Work instruction: Nothing but the data, repeated exactly, belongs in the answer.

Dataset records:
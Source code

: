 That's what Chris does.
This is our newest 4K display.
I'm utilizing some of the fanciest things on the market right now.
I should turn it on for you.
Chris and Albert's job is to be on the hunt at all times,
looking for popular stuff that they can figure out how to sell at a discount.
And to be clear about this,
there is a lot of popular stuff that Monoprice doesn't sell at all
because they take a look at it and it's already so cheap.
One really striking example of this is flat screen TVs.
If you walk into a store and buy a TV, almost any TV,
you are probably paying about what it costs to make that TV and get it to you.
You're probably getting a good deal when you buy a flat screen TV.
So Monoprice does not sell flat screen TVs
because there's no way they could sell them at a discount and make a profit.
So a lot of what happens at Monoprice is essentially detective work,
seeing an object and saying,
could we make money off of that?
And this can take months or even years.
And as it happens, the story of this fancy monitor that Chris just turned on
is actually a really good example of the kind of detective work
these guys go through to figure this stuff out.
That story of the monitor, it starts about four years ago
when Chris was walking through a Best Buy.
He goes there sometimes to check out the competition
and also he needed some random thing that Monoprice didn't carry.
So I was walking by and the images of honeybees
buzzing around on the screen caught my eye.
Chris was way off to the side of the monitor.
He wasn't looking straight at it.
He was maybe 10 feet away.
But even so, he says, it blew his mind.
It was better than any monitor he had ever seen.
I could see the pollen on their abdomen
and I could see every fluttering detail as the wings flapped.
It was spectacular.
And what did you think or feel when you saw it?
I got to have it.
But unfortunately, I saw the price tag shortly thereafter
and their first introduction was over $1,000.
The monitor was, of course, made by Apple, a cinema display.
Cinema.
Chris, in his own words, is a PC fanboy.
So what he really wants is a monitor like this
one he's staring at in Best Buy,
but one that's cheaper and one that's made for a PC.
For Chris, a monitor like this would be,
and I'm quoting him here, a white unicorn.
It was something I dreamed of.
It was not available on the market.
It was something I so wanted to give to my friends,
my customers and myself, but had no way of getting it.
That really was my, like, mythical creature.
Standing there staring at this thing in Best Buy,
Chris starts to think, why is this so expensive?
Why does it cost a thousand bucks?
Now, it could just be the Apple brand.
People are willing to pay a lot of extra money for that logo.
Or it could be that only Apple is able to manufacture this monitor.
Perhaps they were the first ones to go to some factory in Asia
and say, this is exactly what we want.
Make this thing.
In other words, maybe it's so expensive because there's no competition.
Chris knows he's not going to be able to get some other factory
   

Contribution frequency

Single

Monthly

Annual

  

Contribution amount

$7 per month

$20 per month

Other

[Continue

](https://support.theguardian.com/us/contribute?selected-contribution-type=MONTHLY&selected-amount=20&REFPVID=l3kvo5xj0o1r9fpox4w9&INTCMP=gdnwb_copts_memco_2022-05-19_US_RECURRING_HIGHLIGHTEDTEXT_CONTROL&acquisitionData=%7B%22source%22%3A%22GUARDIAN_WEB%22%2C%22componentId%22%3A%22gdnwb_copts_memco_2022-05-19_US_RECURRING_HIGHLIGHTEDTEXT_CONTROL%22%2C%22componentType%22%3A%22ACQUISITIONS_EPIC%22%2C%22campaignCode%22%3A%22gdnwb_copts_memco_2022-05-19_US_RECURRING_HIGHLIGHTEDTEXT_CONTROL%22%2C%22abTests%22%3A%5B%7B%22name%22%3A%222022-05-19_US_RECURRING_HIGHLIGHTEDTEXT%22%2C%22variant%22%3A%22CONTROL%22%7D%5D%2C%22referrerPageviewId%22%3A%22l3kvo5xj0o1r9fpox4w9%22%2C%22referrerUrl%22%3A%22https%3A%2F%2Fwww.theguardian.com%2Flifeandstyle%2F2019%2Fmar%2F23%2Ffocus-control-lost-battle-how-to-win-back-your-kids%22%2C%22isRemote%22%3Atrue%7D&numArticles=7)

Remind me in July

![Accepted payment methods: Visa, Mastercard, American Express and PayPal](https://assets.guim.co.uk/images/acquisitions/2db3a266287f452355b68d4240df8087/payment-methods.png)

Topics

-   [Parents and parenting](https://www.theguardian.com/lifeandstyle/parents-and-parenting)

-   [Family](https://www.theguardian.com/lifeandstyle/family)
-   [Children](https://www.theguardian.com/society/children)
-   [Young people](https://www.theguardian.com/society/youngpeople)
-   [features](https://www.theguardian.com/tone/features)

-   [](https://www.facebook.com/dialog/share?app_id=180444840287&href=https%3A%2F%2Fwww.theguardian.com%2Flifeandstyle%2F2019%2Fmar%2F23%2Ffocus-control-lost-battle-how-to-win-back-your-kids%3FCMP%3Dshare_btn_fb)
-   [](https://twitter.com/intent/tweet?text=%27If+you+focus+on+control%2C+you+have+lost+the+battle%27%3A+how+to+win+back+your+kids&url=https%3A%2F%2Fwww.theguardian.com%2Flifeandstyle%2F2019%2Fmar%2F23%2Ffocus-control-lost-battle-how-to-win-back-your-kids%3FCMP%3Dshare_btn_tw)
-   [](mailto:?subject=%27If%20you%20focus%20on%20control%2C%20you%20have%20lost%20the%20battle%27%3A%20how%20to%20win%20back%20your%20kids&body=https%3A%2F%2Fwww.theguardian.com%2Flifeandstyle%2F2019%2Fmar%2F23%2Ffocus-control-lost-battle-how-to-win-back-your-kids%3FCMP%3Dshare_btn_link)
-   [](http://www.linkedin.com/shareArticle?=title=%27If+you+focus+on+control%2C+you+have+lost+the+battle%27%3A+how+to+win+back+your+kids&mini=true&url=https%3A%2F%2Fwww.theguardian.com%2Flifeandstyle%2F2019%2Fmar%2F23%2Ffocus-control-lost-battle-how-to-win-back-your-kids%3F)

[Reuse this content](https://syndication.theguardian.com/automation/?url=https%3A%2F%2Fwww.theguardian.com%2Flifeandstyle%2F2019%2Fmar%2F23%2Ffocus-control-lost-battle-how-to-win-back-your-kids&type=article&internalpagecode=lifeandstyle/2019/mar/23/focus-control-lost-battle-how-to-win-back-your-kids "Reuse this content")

Solution for this exercise:
Source code

: That's what Chris does.
This is our newest 4K display.
I'm utilizing some of the fanciest things on the market right now.
I should turn it on for you.
Chris and Albert's job is to be on the hunt at all times,
looking for popular stuff that they can figure out how to sell at a discount.
And to be clear about this,
there is a lot of popular stuff that Monoprice doesn't sell at all
because they take a look at it and it's already so cheap.
One really striking example of this is flat screen TVs.
If you walk into a store and buy a TV, almost any TV,
you are probably paying about what it costs to make that TV and get it to you.
You're probably getting a good deal when you buy a flat screen TV.
So Monoprice does not sell flat screen TVs
because there's no way they could sell them at a discount and make a profit.
So a lot of what happens at Monoprice is essentially detective work,
seeing an object and saying,
could we make money off of that?
And this can take months or even years.
And as it happens, the story of this fancy monitor that Chris just turned on
is actually a really good example of the kind of detective work
these guys go through to figure this stuff out.
That story of the monitor, it starts about four years ago
when Chris was walking through a Best Buy.
He goes there sometimes to check out the competition
and also he needed some random thing that Monoprice didn't carry.
So I was walking by and the images of honeybees
buzzing around on the screen caught my eye.
Chris was way off to the side of the monitor.
He wasn't looking straight at it.
He was maybe 10 feet away.
But even so, he says, it blew his mind.
It was better than any monitor he had ever seen.
I could see the pollen on their abdomen
and I could see every fluttering detail as the wings flapped.
It was spectacular.
And what did you think or feel when you saw it?
I got to have it.
But unfortunately, I saw the price tag shortly thereafter
and their first introduction was over $1,000.
The monitor was, of course, made by Apple, a cinema display.
Cinema.
Chris, in his own words, is a PC fanboy.
So what he really wants is a monitor like this
one he's staring at in Best Buy,
but one that's cheaper and one that's made for a PC.
For Chris, a monitor like this would be,
and I'm quoting him here, a white unicorn.
It was something I dreamed of.
It was not available on the market.
It was something I so wanted to give to my friends,
my customers and myself, but had no way of getting it.
That really was my, like, mythical creature.
Standing there staring at this thing in Best Buy,
Chris starts to think, why is this so expensive?
Why does it cost a thousand bucks?
Now, it could just be the Apple brand.
People are willing to pay a lot of extra money for that logo.
Or it could be that only Apple is able to manufacture this monitor.
Perhaps they were the first ones to go to some factory in Asia
and say, this is exactly what we want.
Make this thing.
In other words, maybe it's so expensive because there's no competition.
Chris knows he's not going to be able to get some other factory
   

Contribution frequency

Single

Monthly

Annual

  

Contribution amount

$7 per month

$20 per month

Other

[Continue

](https://support.theguardian.com/us/contribute?selected-contribution-type=MONTHLY&selected-amount=20&REFPVID=l3kvo5xj0o1r9fpox4w9&INTCMP=gdnwb_copts_memco_2022-05-19_US_RECURRING_HIGHLIGHTEDTEXT_CONTROL&acquisitionData=%7B%22source%22%3A%22GUARDIAN_WEB%22%2C%22componentId%22%3A%22gdnwb_copts_memco_2022-05-19_US_RECURRING_HIGHLIGHTEDTEXT_CONTROL%22%2C%22componentType%22%3A%22ACQUISITIONS_EPIC%22%2C%22campaignCode%22%3A%22gdnwb_copts_memco_2022-05-19_US_RECURRING_HIGHLIGHTEDTEXT_CONTROL%22%2C%22abTests%22%3A%5B%7B%22name%22%3A%222022-05-19_US_RECURRING_HIGHLIGHTEDTEXT%22%2C%22variant%22%3A%22CONTROL%22%7D%5D%2C%22referrerPageviewId%22%3A%22l3kvo5xj0o1r9fpox4w9%22%2C%22referrerUrl%22%3A%22https%3A%2F%2Fwww.theguardian.com%2Flifeandstyle%2F2019%2Fmar%2F23%2Ffocus-control-lost-battle-how-to-win-back-your-kids%22%2C%22isRemote%22%3Atrue%7D&numArticles=7)

Remind me in July

![Accepted payment methods: Visa, Mastercard, American Express and PayPal](https://assets.guim.co.uk/images/acquisitions/2db3a266287f452355b68d4240df8087/payment-methods.png)

Topics

-   [Parents and parenting](https://www.theguardian.com/lifeandstyle/parents-and-parenting)

-   [Family](https://www.theguardian.com/lifeandstyle/family)
-   [Children](https://www.theguardian.com/society/children)
-   [Young people](https://www.theguardian.com/society/youngpeople)
-   [features](https://www.theguardian.com/tone/features)

-   [](https://www.facebook.com/dialog/share?app_id=180444840287&href=https%3A%2F%2Fwww.theguardian.com%2Flifeandstyle%2F2019%2Fmar%2F23%2Ffocus-control-lost-battle-how-to-win-back-your-kids%3FCMP%3Dshare_btn_fb)
-   [](https://twitter.com/intent/tweet?text=%27If+you+focus+on+control%2C+you+have+lost+the+battle%27%3A+how+to+win+back+your+kids&url=https%3A%2F%2Fwww.theguardian.com%2Flifeandstyle%2F2019%2Fmar%2F23%2Ffocus-control-lost-battle-how-to-win-back-your-kids%3FCMP%3Dshare_btn_tw)
-   [](mailto:?subject=%27If%20you%20focus%20on%20control%2C%20you%20have%20lost%20the%20battle%27%3A%20how%20to%20win%20back%20your%20kids&body=https%3A%2F%2Fwww.theguardian.com%2Flifeandstyle%2F2019%2Fmar%2F23%2Ffocus-control-lost-battle-how-to-win-back-your-kids%3FCMP%3Dshare_btn_link)
-   [](http://www.linkedin.com/shareArticle?=title=%27If+you+focus+on+control%2C+you+have+lost+the+battle%27%3A+how+to+win+back+your+kids&mini=true&url=https%3A%2F%2Fwww.theguardian.com%2Flifeandstyle%2F2019%2Fmar%2F23%2Ffocus-control-lost-battle-how-to-win-back-your-kids%3F)

[Reuse this content](https://syndication.theguardian.com/automation/?url=https%3A%2F%2Fwww.theguardian.com%2Flifeandstyle%2F2019%2Fmar%2F23%2Ffocus-control-lost-battle-how-to-win-back-your-kids&type=article&internalpagecode=lifeandstyle/2019/mar/23/focus-control-lost-battle-how-to-win-back-your-kids "Reuse this content")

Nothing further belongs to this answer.